EMG data were recorded in the first three subjects using surface electrodes on six muscles. In order to evaluate the model predictions for more muscles, including ones too deep to be easily accessible by surface electrodes, the last two subjects had surface electrodes placed on eight muscles, and fine wire percutaneous electrodes placed on three muscles: infraspinatus, supraspinatus and pronator teres. The list of muscles for each subject is shown in table 2. All EMG signals were rectified, low pass filtered at a cutoff frequency of 4 Hz, and normalized by their values during maximum voluntary contractions.
Table 2.
subjects | S1 and S2 | S3 | S4 and S5 |
---|---|---|---|
surface | biceps | biceps | biceps |
electrodes | triceps | triceps | triceps |
anterior deltoid | anterior deltoid | anterior deltoid | |
middle deltoid | |||
posterior deltoid | posterior deltoid | posterior deltoid | |
upper trapezius | upper trapezius | upper trapezius | |
pectoralis major | pectoralis major | ||
latissimus dorsi | |||
serratus anterior | |||
percutaneous | infraspinatus | ||
electrodes | supraspinatus | ||
pronator teres |
The same movements were performed by all subjects. They were relatively slow (joint velocities around 30 degrees/second), in order to simulate the expected performance of a person with an FES system. They consisted of a set of planar movements: shoulder abduction/adduction in the coronal, scapular, and sagittal planes, horizontal flexion/extension, internal/external rotation, elbow flexion/extension and forearm pronation/supination, reaching movements to three different heights: knee level, shoulder level, and above shoulder level, and two movements simulating activities of daily living (ADL): eating, and combing the hair. Data were recorded at 30Hz.
2.3 Model evaluation
The model predictions were evaluated based on the shape and timing of the signals and not the actual amplitude, because EMG amplitude depends on the properties and locations of the electrodes used and therefore is not a reliable measure of muscle activation. For this reason, the model was evaluated by cross-correlation of the model-predicted activations and the EMG signals from the selected muscles.

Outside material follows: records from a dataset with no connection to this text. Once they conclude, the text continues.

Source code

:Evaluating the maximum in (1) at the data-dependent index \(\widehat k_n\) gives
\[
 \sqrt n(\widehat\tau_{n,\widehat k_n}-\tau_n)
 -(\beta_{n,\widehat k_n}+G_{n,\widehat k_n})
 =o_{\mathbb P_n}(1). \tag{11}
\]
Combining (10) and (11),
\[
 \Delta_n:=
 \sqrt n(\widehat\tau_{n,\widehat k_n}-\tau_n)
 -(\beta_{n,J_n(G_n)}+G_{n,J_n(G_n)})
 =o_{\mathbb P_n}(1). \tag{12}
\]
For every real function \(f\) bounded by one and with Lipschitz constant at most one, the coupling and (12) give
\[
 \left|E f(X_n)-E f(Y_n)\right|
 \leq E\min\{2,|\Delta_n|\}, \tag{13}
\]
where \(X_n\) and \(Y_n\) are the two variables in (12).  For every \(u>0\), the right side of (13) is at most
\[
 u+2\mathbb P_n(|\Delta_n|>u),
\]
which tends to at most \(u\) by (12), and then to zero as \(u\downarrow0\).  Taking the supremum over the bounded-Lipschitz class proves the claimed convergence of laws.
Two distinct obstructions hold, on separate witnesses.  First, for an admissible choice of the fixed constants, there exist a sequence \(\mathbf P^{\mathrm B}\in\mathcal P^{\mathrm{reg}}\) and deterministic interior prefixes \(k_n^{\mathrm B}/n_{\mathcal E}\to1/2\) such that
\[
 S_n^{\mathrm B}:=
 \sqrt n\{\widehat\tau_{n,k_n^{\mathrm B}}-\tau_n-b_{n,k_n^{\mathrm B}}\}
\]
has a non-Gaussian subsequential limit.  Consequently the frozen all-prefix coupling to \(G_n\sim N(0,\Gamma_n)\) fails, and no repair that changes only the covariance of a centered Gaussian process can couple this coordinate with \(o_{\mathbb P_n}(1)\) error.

In order to avoid correlating signals with very low amplitudes but (in the case of EMG) with noisy baseline activity, muscles with EMG values that did not rise above a specified threshold for the duration of a given trial were excluded from the correlation calculations for that trial. The threshold was defined as one standard deviation above the baseline, as described in Hodges and Bui 1996. For these cases, a different measure was used to summarize the ability of the model to predict the lack of activity in a given muscle: the false positive rate. That is, the number of trials in which muscle activity was predicted by the model but none was measured using EMG was expressed as a percentage of the total number of trials where no activity was measured using EMG.
2.4 Application to C3 SCI with and without FES
A spinal cord injury at the C3 level causes paralysis of almost all upper extremity muscles, with the possible exception of the levator scapulae and upper trapezius (Kirsch et al, 2001). To simulate a subject with C3 SCI, all other muscles were set to have zero active force, and in addition, the maximum force for the levator scapulae and upper trapezius was set to 50% of able-bodied maximum force to simulate the effects of possible muscle denervation and partial paralysis (within the range of 20–60% measured by Kobetic and Marsolais, 1994).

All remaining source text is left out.